**What is needed:** Filter the listing below for "errMsg" and report every line that has it.

══════════════════════════════

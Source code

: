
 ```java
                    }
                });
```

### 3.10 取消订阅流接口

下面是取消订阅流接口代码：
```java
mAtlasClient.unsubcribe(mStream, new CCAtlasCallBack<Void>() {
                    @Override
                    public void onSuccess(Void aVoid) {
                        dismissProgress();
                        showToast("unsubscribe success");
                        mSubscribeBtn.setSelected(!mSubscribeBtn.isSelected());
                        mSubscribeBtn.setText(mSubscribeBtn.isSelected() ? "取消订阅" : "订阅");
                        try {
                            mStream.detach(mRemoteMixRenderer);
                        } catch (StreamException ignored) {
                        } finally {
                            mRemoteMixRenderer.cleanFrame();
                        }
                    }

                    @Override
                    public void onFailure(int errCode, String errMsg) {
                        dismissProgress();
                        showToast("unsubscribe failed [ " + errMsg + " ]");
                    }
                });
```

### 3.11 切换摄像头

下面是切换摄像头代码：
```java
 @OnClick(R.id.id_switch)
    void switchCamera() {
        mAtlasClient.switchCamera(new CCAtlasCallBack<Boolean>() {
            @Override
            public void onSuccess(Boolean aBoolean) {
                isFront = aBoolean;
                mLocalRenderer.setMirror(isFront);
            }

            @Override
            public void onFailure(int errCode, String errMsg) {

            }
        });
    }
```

══════════════════════════════

**Final answer:**
                    public void onFailure(int errCode, String errMsg) {
                        showToast("unsubscribe failed [ " + errMsg + " ]");
            public void onFailure(int errCode, String errMsg) {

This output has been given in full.